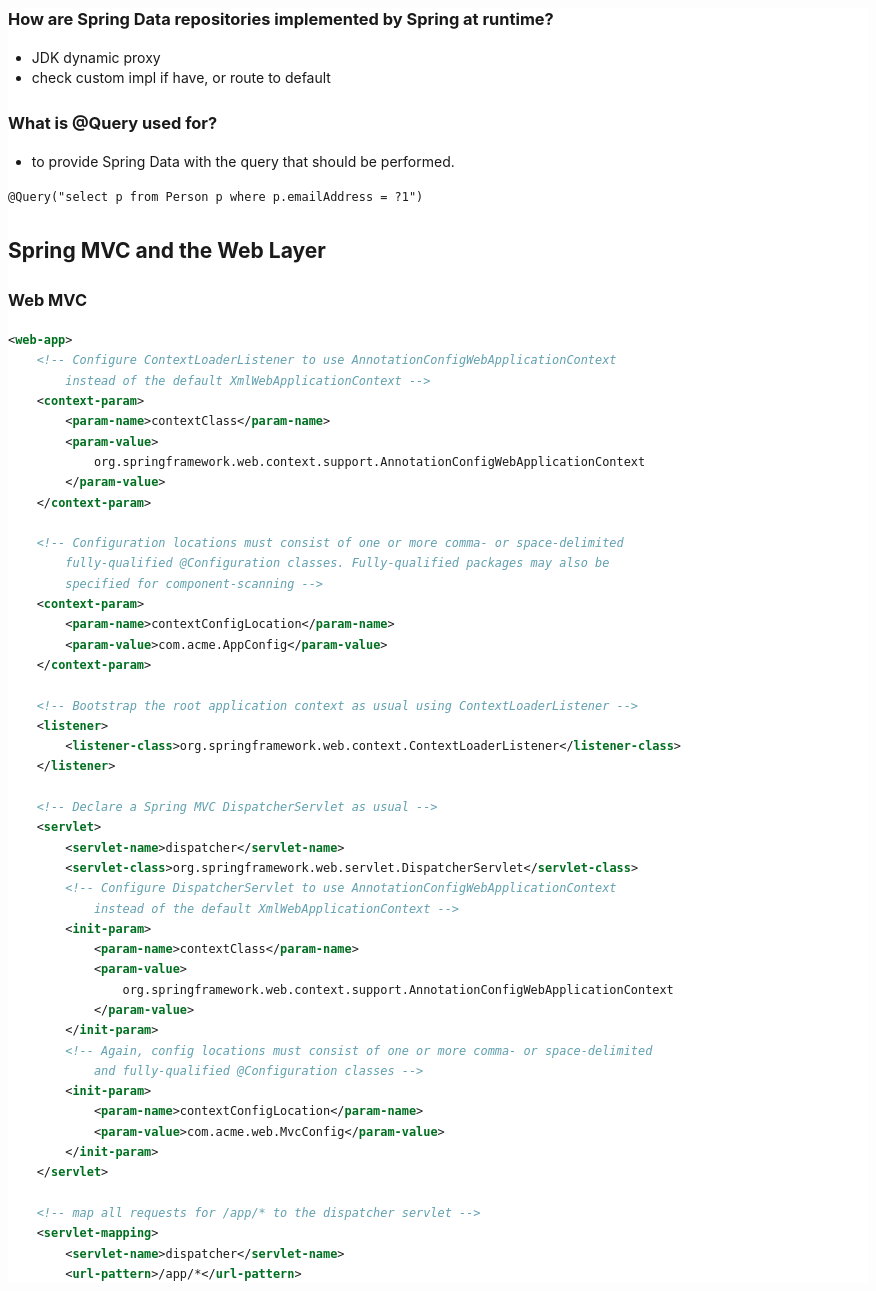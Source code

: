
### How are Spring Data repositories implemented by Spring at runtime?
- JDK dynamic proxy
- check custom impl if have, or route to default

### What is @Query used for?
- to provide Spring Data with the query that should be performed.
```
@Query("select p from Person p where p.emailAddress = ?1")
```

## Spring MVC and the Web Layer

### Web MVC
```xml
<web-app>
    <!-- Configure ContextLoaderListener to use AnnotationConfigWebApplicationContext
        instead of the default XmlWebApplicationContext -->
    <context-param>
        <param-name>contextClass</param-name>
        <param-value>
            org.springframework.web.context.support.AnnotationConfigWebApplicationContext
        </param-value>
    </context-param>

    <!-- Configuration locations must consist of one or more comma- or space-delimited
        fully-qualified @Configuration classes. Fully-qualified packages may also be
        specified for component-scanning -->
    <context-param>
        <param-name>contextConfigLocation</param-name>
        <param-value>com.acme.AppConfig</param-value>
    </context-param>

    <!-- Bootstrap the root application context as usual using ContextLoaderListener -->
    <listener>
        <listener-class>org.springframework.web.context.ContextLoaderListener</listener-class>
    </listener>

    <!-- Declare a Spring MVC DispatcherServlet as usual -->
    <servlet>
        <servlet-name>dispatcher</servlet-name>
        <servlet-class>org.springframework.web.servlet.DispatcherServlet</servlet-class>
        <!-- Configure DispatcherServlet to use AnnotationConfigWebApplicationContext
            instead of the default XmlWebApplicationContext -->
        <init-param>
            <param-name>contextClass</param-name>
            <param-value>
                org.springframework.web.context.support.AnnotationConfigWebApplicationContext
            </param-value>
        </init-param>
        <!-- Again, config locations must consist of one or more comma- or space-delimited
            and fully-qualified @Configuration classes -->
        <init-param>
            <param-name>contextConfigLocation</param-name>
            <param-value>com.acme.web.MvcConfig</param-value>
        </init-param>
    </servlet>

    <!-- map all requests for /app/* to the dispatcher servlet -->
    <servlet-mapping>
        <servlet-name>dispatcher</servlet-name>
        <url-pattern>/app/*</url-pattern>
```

=======

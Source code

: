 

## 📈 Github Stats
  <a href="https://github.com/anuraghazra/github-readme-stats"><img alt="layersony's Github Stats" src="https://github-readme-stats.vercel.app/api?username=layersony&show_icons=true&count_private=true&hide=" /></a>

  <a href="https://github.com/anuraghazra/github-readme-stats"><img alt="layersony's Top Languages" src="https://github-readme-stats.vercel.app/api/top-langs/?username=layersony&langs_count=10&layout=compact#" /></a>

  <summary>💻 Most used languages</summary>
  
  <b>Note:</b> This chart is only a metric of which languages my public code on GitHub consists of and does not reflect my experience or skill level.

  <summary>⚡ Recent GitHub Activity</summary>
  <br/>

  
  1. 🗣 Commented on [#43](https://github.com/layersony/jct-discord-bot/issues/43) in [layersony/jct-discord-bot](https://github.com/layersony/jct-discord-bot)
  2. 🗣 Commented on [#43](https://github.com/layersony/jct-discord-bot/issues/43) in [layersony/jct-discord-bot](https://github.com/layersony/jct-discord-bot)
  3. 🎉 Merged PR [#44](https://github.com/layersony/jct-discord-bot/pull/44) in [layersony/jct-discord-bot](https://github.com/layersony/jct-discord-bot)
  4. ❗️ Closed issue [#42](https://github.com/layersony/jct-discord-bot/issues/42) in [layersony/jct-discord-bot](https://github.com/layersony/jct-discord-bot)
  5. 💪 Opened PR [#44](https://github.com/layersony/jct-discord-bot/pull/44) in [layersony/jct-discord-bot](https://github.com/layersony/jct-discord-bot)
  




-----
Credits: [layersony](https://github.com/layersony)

=======

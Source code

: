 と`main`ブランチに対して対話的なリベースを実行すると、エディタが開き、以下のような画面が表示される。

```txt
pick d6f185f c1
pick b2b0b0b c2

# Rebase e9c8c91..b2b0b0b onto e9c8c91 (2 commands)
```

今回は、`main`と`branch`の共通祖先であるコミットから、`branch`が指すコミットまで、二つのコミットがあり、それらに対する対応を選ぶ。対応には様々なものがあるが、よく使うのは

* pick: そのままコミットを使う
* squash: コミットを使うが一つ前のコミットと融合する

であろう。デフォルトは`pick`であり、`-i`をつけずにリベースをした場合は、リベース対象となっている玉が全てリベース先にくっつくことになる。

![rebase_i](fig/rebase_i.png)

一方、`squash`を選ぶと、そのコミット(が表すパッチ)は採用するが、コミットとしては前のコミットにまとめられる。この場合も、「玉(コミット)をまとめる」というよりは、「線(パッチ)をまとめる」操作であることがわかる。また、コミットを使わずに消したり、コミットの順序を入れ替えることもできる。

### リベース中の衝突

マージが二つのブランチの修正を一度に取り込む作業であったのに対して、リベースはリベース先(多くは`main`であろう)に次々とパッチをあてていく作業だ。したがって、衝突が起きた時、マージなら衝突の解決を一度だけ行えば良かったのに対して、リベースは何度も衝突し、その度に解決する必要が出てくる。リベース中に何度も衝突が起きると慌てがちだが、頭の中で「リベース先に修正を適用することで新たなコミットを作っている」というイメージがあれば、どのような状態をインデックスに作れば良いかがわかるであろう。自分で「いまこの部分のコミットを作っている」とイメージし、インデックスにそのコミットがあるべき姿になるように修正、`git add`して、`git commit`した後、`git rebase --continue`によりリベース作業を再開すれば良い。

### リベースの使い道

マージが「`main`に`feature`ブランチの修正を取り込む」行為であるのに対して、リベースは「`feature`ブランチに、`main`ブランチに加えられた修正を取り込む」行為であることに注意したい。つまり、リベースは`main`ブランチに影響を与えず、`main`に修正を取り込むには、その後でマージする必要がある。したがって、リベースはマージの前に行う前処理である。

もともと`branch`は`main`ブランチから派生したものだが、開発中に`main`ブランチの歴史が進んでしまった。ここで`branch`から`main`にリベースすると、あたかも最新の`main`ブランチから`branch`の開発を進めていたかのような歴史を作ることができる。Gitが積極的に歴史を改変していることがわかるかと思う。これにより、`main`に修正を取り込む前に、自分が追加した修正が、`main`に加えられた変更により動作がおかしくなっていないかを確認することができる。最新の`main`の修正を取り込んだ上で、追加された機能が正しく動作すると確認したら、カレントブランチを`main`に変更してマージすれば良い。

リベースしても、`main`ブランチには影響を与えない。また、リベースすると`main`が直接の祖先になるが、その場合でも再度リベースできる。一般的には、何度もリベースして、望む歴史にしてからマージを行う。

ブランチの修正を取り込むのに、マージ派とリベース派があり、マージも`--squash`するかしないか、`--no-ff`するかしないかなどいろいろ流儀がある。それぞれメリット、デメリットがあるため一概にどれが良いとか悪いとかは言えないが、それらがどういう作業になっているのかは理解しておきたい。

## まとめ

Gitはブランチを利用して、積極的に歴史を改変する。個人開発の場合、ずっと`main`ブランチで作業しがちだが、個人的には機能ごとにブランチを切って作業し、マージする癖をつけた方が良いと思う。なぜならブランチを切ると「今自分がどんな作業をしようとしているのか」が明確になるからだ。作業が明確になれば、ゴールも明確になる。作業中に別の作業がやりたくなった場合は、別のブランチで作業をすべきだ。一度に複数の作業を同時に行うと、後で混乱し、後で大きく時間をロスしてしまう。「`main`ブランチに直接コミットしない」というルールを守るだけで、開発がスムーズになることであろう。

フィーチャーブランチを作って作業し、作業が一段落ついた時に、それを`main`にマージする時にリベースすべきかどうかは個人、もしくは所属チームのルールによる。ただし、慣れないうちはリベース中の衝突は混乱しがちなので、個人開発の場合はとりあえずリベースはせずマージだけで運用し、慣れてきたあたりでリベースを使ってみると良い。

=======

**Instructions to follow**
State how many lines of the data above contain the word "href", and include nothing other than that number.

**Exercise output**
2